FILATURES
« À force de lire et d’écrire à propos du cinéma, as-tu encore le temps de voir quelques films ? », me demande un ami qui s’en enfile allègrement, bon an mal an, cinq à six cents. N’en ayant jamais vu guère plus de deux à quatre cents par an (petit écran compris), je conçois fort bien que je puisse être considéré comme un simple amateur aux yeux des véritables cinéphiles, ceux des années soixante, qui étaient prêts à faire trois cents kilomètres en voiture pour aller voir à Bruxelles un inédit, ceux d’aujourd’hui, dont la cinémathèque est la seconde maison, pour lesquels les programmes du câble et l’édition DVD n’ont aucun secret et dont le tableau de chasse avoisine le millier de films par an. Pour ma part, je fais effectivement partie de ces cinéphiles "littéraires", représentés par un André S. Labarthe. Je garde en effet en mémoire ce passage d’un documentaire de Claude-Jean Philippe, réalisé à l’occasion des quarante ans des Cahiers du cinéma (en 1991, donc), où A. Sylvain L. déclarait que, pour la constitution de sa cinéphilie (au tournant des années 1960), la lecture des critiques (les Bazin, Truffaut, Rohmer, Godard, etc.) avait été bien aussi importante que la vision des films. Ainsi ma collection de revues, livres et coupures de presse sur le cinéma est-elle aussi précieuse pour moi, plus même, oserais-je avouer, que ma collection de cassettes et DVD.
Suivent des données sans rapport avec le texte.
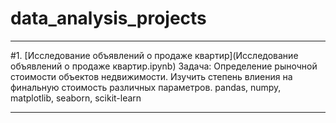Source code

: # data_analysis_projects
***
#1. [Исследование объявлений о продаже квартир](Исследование объявлений о продаже квартир.ipynb)
Задача: Определение рыночной стоимости объектов недвижимости. Изучить степень влиения на финальную стоимость различных параметров.
    pandas, numpy, matplotlib, seaborn, scikit-learn
***
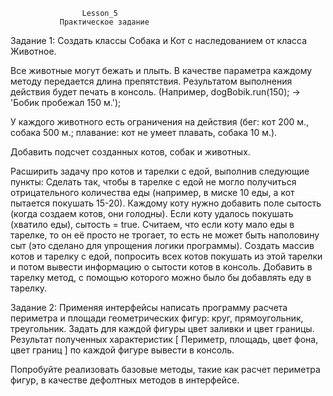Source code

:                     Lesson_5
               Практическое задание
Задание 1:
Создать классы Собака и Кот с наследованием от класса Животное. 
 
Все животные могут бежать и плыть. В качестве параметра каждому методу передается длина препятствия. Результатом выполнения действия будет печать в консоль. (Например, dogBobik.run(150); -> 'Бобик пробежал 150 м.'); 

У каждого животного есть ограничения на действия (бег: кот 200 м., собака 500 м.; плавание: кот не умеет плавать, собака 10 м.). 

Добавить подсчет созданных котов, собак и животных.

Расширить задачу про котов и тарелки с едой, выполнив следующие пункты: 
Сделать так, чтобы в тарелке с едой не могло получиться отрицательного количества еды (например, в миске 10 еды, а кот пытается покушать 15-20). 
Каждому коту нужно добавить поле сытость (когда создаем котов, они голодны). Если коту удалось покушать (хватило еды), сытость = true. 
Считаем, что если коту мало еды в тарелке, то он её просто не трогает, то есть не может быть наполовину сыт (это сделано для упрощения логики программы). 
Создать массив котов и тарелку с едой, попросить всех котов покушать из этой тарелки и потом вывести информацию о сытости котов в консоль. 
Добавить в тарелку метод, с помощью которого можно было бы добавлять еду в тарелку.

Задание 2:
Применяя интерфейсы написать программу расчета периметра и площади геометрических фигур: круг, прямоугольник, треугольник. 
Задать для каждой фигуры цвет заливки и цвет границы. 
Результат полученных характеристик [ Периметр, площадь, цвет фона, цвет границ ] по каждой фигуре вывести в консоль. 

Попробуйте реализовать базовые методы, такие как расчет периметра фигур, в качестве дефолтных методов в интерфейсе.
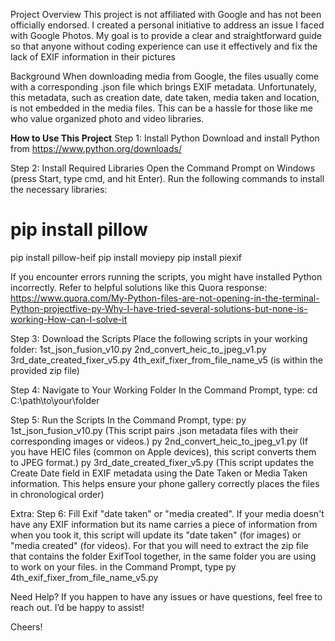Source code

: Project Overview
This project is not affiliated with Google and has not been officially endorsed. I created a personal initiative to address an issue I faced with Google Photos. My goal is to provide a clear and straightforward guide so that anyone without coding experience can use it effectively and fix the lack of EXIF information in their pictures

Background
When downloading media from Google, the files usually come with a corresponding .json file which brings EXIF metadata. Unfortunately, this metadata, such as creation date, date taken, media taken and location, is not embedded in the media files. This can be a hassle for those like me who value organized photo and video libraries.

**How to Use This Project**
Step 1: Install Python
Download and install Python from https://www.python.org/downloads/


Step 2: Install Required Libraries
Open the Command Prompt on Windows (press Start, type cmd, and hit Enter).
Run the following commands to install the necessary libraries:
# pip install pillow
pip install pillow-heif
pip install moviepy
pip install piexif

If you encounter errors running the scripts, you might have installed Python incorrectly. Refer to helpful solutions like this Quora response: https://www.quora.com/My-Python-files-are-not-opening-in-the-terminal-Python-projectfive-py-Why-I-have-tried-several-solutions-but-none-is-working-How-can-I-solve-it

Step 3: Download the Scripts
Place the following scripts in your working folder:
1st_json_fusion_v10.py
2nd_convert_heic_to_jpeg_v1.py
3rd_date_created_fixer_v5.py
4th_exif_fixer_from_file_name_v5 (is within the provided zip file)

Step 4: Navigate to Your Working Folder
In the Command Prompt, type:
cd C:\path\to\your\folder

Step 5: Run the Scripts
In the Command Prompt, type:
py 1st_json_fusion_v10.py (This script pairs .json metadata files with their corresponding images or videos.)
py 2nd_convert_heic_to_jpeg_v1.py (If you have HEIC files (common on Apple devices), this script converts them to JPEG format.)
py 3rd_date_created_fixer_v5.py (This script updates the Create Date field in EXIF metadata using the Date Taken or Media Taken information. This helps ensure your phone gallery correctly places the files in chronological order)

Extra: Step 6: Fill Exif "date taken" or "media created".
If your media doesn't have any EXIF information but its name carries a piece of information from when you took it, this script will update its "date taken" (for images) or "media created" (for videos).
For that you will need to extract the zip file that contains the folder ExifTool together, in the same folder you are using to work on your files.
in the Command Prompt, type
py 4th_exif_fixer_from_file_name_v5.py

Need Help?
If you happen to have any issues or have questions, feel free to reach out. I’d be happy to assist!

Cheers!
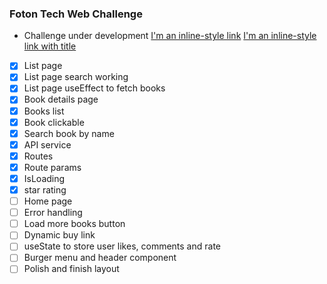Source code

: ### Foton Tech Web Challenge

- Challenge under development
  [I'm an inline-style link](https://www.google.com)
  [I'm an inline-style link with title](https://www.google.com "Google's Homepage")

- [x] List page
- [x] List page search working
- [x] List page useEffect to fetch books
- [x] Book details page
- [x] Books list
- [x] Book clickable
- [x] Search book by name
- [x] API service
- [x] Routes
- [x] Route params
- [x] IsLoading
- [x] star rating
- [ ] Home page
- [ ] Error handling
- [ ] Load more books button
- [ ] Dynamic buy link
- [ ] useState to store user likes, comments and rate
- [ ] Burger menu and header component
- [ ] Polish and finish layout
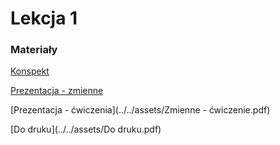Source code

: # Lekcja 1

### Materiały

[Konspekt](../../assets/1-wpr-do-zm.pdf)

[Prezentacja - zmienne](../../assets/Zmienne.pdf)

[Prezentacja - ćwiczenia](../../assets/Zmienne - ćwiczenie.pdf)

[Do druku](../../assets/Do druku.pdf)
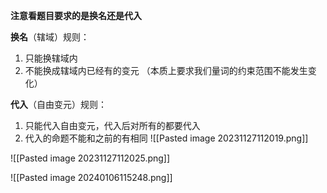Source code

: **注意看题目要求的是换名还是代入**

**换名**（辖域）规则：
1. 只能换辖域内
2. 不能换成辖域内已经有的变元
（本质上要求我们量词的约束范围不能发生变化）

**代入**（自由变元）规则：
1. 只能代入自由变元，代入后对所有的都要代入
2. 代入的命题不能和之前的有相同
![[Pasted image 20231127112019.png]]

![[Pasted image 20231127112025.png]]


![[Pasted image 20240106115248.png]]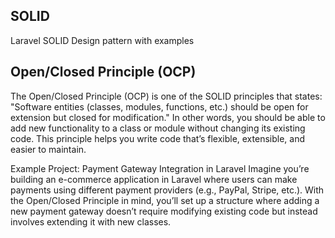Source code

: ## SOLID

Laravel SOLID Design pattern with examples

## Open/Closed Principle (OCP)
The Open/Closed Principle (OCP) is one of the SOLID principles that states: "Software entities (classes, modules, functions, etc.) should be open for extension but closed for modification." In other words, you should be able to add new functionality to a class or module without changing its existing code. This principle helps you write code that’s flexible, extensible, and easier to maintain.

Example Project: Payment Gateway Integration in Laravel
Imagine you’re building an e-commerce application in Laravel where users can make payments using different payment providers (e.g., PayPal, Stripe, etc.). With the Open/Closed Principle in mind, you’ll set up a structure where adding a new payment gateway doesn’t require modifying existing code but instead involves extending it with new classes.


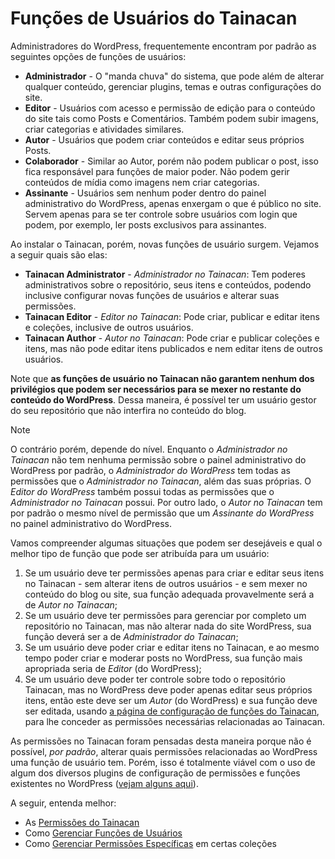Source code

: # Funções de Usuários do Tainacan

Administradores do WordPress, frequentemente encontram por padrão as seguintes opções de funções de usuários:

* **Administrador** - O "manda chuva" do sistema, que pode além de alterar qualquer conteúdo, gerenciar plugins, temas e outras configurações do site.
* **Editor** - Usuários com acesso e permissão de edição para o conteúdo do site tais como Posts e Comentários. Também podem subir imagens, criar categorias e atividades similares.
* **Autor** - Usuários que podem criar conteúdos e editar seus próprios Posts.
* **Colaborador** - Similar ao Autor, porém não podem publicar o post, isso fica responsável para funções de maior poder. Não podem gerir conteúdos de mídia como imagens nem criar categorias.
* **Assinante** - Usuários sem nenhum poder dentro do painel administrativo do WordPress, apenas enxergam o que é público no site. Servem apenas para se ter controle sobre usuários com login que podem, por exemplo, ler posts exclusivos para assinantes.

Ao instalar o Tainacan, porém, novas funções de usuário surgem. Vejamos a seguir quais são elas:

* **Tainacan Administrator** - *Administrador no Tainacan*: Tem poderes administrativos sobre o repositório, seus itens e conteúdos, podendo inclusive configurar novas funções de usuários e alterar suas permissões.
* **Tainacan Editor** - *Editor no Tainacan*: Pode criar, publicar e editar itens e coleções, inclusive de outros usuários.
* **Tainacan Author** - *Autor no Tainacan*: Pode criar e publicar coleções e itens, mas não pode editar itens publicados e nem editar itens de outros usuários.

Note que **as funções de usuário no Tainacan não garantem nenhum dos privilégios que podem ser necessários para se mexer no restante do conteúdo do WordPress**. Dessa maneira, é possível ter um usuário gestor do seu repositório que não interfira no conteúdo do blog. 

> [!NOTE]
> O contrário porém, depende do nível. Enquanto o *Administrador no Tainacan* não tem nenhuma permissão sobre o painel administrativo do WordPress por padrão, o  *Administrador do WordPress* tem todas as permissões que o *Administrador no Tainacan*, além das suas próprias. O *Editor do WordPress* também possui todas as permissões que o *Administrador no Tainacan* possui. Por outro lado, o *Autor no Tainacan* tem por padrão o mesmo nível de permissão que um *Assinante do WordPress* no painel administrativo do WordPress.

Vamos compreender algumas situações que podem ser desejáveis e qual o melhor tipo de função que pode ser atribuída para um usuário:

1. Se um usuário deve ter permissões apenas para criar e editar seus itens no Tainacan - sem alterar itens de outros usuários - e sem mexer no conteúdo do blog ou site, sua função adequada provavelmente será a de *Autor no Tainacan*;
2. Se um usuário deve ter permissões para gerenciar por completo um repositório no Tainacan, mas não alterar nada do site WordPress, sua função deverá ser a de *Administrador do Tainacan*;
3. Se um usuário deve poder criar e editar itens no Tainacan, e ao mesmo tempo poder criar e moderar posts no WordPress, sua função mais apropriada seria de *Editor* (do WordPress);
4. Se um usuário deve poder ter controle sobre todo o repositório Tainacan, mas no WordPress deve poder apenas editar seus próprios itens, então este deve ser um *Autor* (do WordPress) e sua função deve ser editada, usando [a página de configuração de funções do Tainacan](/pt-br/manage-user-roles.md), para lhe conceder as permissões necessárias relacionadas ao Tainacan.

As permissões no Tainacan foram pensadas desta maneira porque não é possível, *por padrão*, alterar quais permissões relacionadas ao WordPress uma função de usuário tem. Porém, isso é totalmente viável com o uso de algum dos diversos plugins de configuração de permissões e funções existentes no WordPress ([vejam alguns aqui](https://wordpress.org/plugins/search/user+roles/ ':ignore')).

A seguir, entenda melhor:

* As [Permissões do Tainacan](/pt-br/capabilities.md)
* Como [Gerenciar Funções de Usuários](/pt-br/manage-user-roles.md)
* Como [Gerenciar Permissões Específicas](/pt-br/manage-specific-capabilities.md) em certas coleções
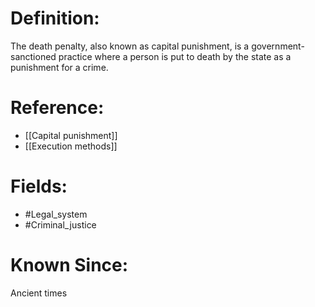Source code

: 

# Definition:
The death penalty, also known as capital punishment, is a government-sanctioned practice where a person is put to death by the state as a punishment for a crime.

# Reference:
- [[Capital punishment]]
- [[Execution methods]]

# Fields: 
- #Legal_system
- #Criminal_justice

# Known Since:
Ancient times

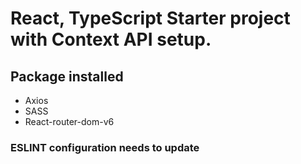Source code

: # React, TypeScript Starter project with Context API setup.

## Package installed
  * Axios
  * SASS
  * React-router-dom-v6

### ESLINT configuration needs to update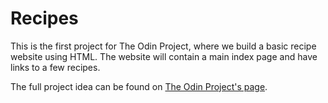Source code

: # Recipes

This is the first project for The Odin Project, where we build a basic recipe website using HTML. The website will contain a main index page and have links to a few recipes.

The full project idea can be found on [The Odin Project's page](https://www.theodinproject.com/lessons/foundations-recipes).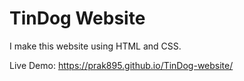 # TinDog Website
I make this website using HTML and CSS.

Live Demo: https://prak895.github.io/TinDog-website/  
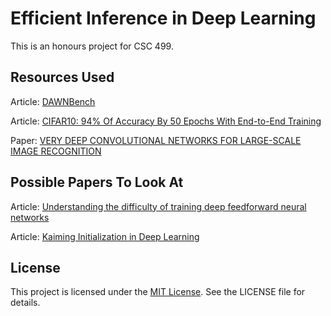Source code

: # Efficient Inference in Deep Learning

This is an honours project for CSC 499.

## Resources Used

Article: [DAWNBench](https://dawnd9.sites.stanford.edu/dawnbench)

Article: [CIFAR10: 94% Of Accuracy By 50 Epochs With End-to-End Training](https://fptsoftware.com/resource-center/blogs/cifar10-94-of-accuracy-by-50-epochs-with-end-to-end-training)

Paper: [VERY DEEP CONVOLUTIONAL NETWORKS FOR LARGE-SCALE IMAGE RECOGNITION](https://arxiv.org/pdf/1409.1556)

## Possible Papers To Look At

Article: [Understanding the difficulty of training deep feedforward neural networks](https://proceedings.mlr.press/v9/glorot10a/glorot10a.pdf)

Article: [Kaiming Initialization in Deep Learning](https://www.geeksforgeeks.org/kaiming-initialization-in-deep-learning/)

## License

This project is licensed under the [MIT License](./LICENSE). See the LICENSE file for details.
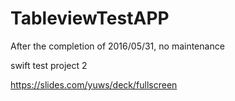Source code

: # TableviewTestAPP
After the completion of 2016/05/31, no maintenance

swift test project 2

https://slides.com/yuws/deck/fullscreen
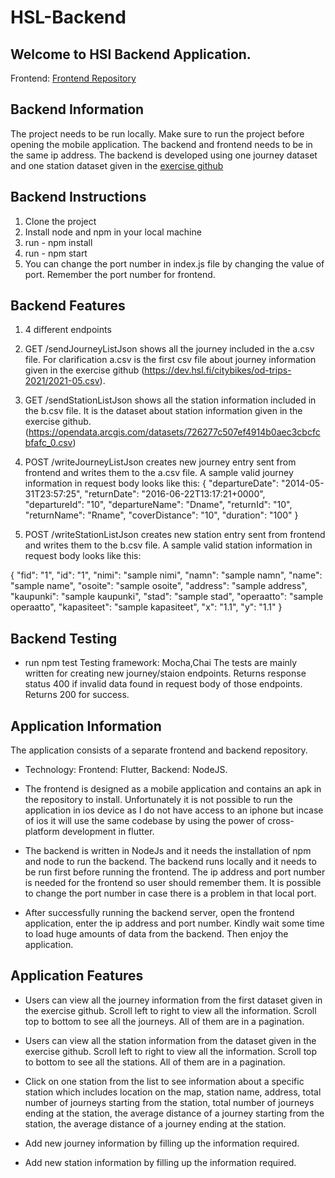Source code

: # HSL-Backend
## Welcome to HSl Backend Application.
Frontend: [Frontend Repository](https://github.com/Ahmad-Imam/HSL-Frontend)

## Backend Information
The project needs to be run locally. Make sure to run the project before opening the mobile application. The backend and frontend needs to be in the same ip address. The backend is developed using one journey dataset and one station dataset given in the [exercise github](https://github.com/solita/dev-academy-2023-exercise)

## Backend Instructions
1. Clone the project
2. Install node and npm in your local machine
3. run - npm install
4. run - npm start
5. You can change the port number in index.js file by changing the value of port. Remember the port number for frontend.

## Backend Features
1. 4 different endpoints

2. GET /sendJourneyListJson shows all the journey included in the a.csv file. For clarification a.csv is the first csv file about journey information given in the exercise github (https://dev.hsl.fi/citybikes/od-trips-2021/2021-05.csv).

3. GET /sendStationListJson shows all the station information included in the b.csv file. It is the dataset about station information given in the exercise github. (https://opendata.arcgis.com/datasets/726277c507ef4914b0aec3cbcfcbfafc_0.csv)

4. POST /writeJourneyListJson creates new journey entry sent from frontend and writes them to the a.csv file. A sample valid journey information in request body looks like this: 
            {
                "departureDate": "2014-05-31T23:57:25",
                "returnDate": "2016-06-22T13:17:21+0000",
                "departureId": "10",
                "departureName": "Dname",
                "returnId": "10",
                "returnName": "Rname",
                "coverDistance": "10",
                "duration": "100"
            }


5. POST /writeStationListJson creates new station entry sent from frontend and writes them to the b.csv file. A sample valid station information in request body looks like this: 

{
                "fid": "1",
                "id": "1",
                "nimi": "sample nimi",
                "namn": "sample namn",
                "name": "sample name",
                "osoite": "sample osoite",
                "address": "sample address",
                "kaupunki": "sample kaupunki",
                "stad": "sample stad",
                "operaatto": "sample operaatto",
                "kapasiteet": "sample kapasiteet",
                "x": "1.1",
                "y": "1.1"
            }

## Backend Testing
- run npm test
Testing framework: Mocha,Chai
The tests are mainly written for creating new journey/staion endpoints. Returns response status 400 if invalid data found in request body of those endpoints. Returns 200 for success.

## Application Information
The application consists of a separate frontend and backend repository.  
- Technology: Frontend: Flutter, Backend: NodeJS.

- The frontend is designed as a mobile application and contains an apk in the repository to install. Unfortunately it is not possible to run the application in ios device as I do not have access to an iphone but incase of ios it will use the same codebase by using the power of cross-platform development in flutter.

- The backend is written in NodeJs and it needs the installation of npm and node to run the backend. The backend runs locally and it needs to be run first before running the frontend. The ip address and port number is needed for the frontend so user should remember them. It is possible to change the port number in case there is a problem in that local port.

- After successfully running the backend server, open the frontend application, enter the ip address and port number. Kindly wait some time to load huge amounts of data from the backend. Then enjoy the application.
 
## Application Features
- Users can view all the journey information from the first dataset given in the exercise github. Scroll left to right to view all the information. Scroll top to bottom to see all the journeys. All of them are in a pagination.

- Users can view all the station information from the dataset given in the exercise github. Scroll left to right to view all the information. Scroll top to bottom to see all the stations. All of them are in a pagination.

- Click on one station from the list to see information about a specific station which includes location on the map, station name, address, total number of journeys starting from the station, total number of journeys ending at the station, the average distance of a journey starting from the station, the average distance of a journey ending at the station.

- Add new journey information by filling up the information required.

- Add new station information by filling up the information required.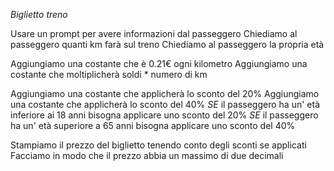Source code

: *Biglietto treno*

Usare un prompt per avere informazioni dal passeggero
    Chiediamo al passeggero quanti km farà sul treno
    Chiediamo al passeggero la propria età

Aggiungiamo una costante che è 0.21€ ogni kilometro
Aggiungiamo una costante che moltiplicherà soldi * numero di km

Aggiungiamo una costante che applicherà lo sconto del 20%
Aggiungiamo una costante che applicherà lo sconto del 40%
    *SE* il passeggero ha un' età inferiore ai 18 anni bisogna applicare uno sconto del 20%
    *SE* il passeggero ha un' età superiore a 65 anni bisogna applicare uno sconto del 40%

Stampiamo il prezzo del biglietto tenendo conto degli sconti se applicati
    Facciamo in modo che il prezzo abbia un massimo di due decimali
Pour autant, un blog de cinéma sans recension de films serait tout de même assez étrange. Aussi essaierai-je d’en publier au moins une par semaine.
Aucun film vu ces derniers temps ne m’inspire énormément. En revanche, je tiens à conseiller aux lecteurs d’aller voir, sans tarder (vu la rotation actuelle des films), le film de Hong-Kong Filatures.
Premier film de Yau Nai Hoi, le scénariste de Johnny To, il se caractérise (paradoxalement ?) par la qualité de sa production (de JT) et la virtuosité de sa mise en scène, plus encore que par l’astuce de son récit. Celui-ci se résume presque à une succession de filatures menées par les services de renseignements de Hong-Kong afin de prévenir des braquages de banques ou de bijouteries (d’où le titre français, très pertinent ma foi, le snobisme des distributeurs français ne les ayant pas amené, pour une fois, à garder le titre anglo-saxon, et sans doute chinois, pourtant plus poétique : « Eye in the Sky »). Yau Nai Hoi excelle à découper ses séquences de telle sorte que nous puissions ressentir, presque physiquement, la perception des choses de plusieurs personnages à la fois : qui me suit ? suis-je repéré ? suis-je à la bonne distance de celui que je file ? puis-je anticiper ses mouvements ? me soustrairai-je à son regard en me faufilant derrière tel quidam ? à quel moment dois-je changer de vêtements ? quelle caméra va permettre au staff du QG de suivre au mieux les événements ? quelle consigne donner à mes hommes ? Toutes questions, et bien d’autres, que se posent les divers protagonistes de ce film haletant, et que nous nous posons par procuration !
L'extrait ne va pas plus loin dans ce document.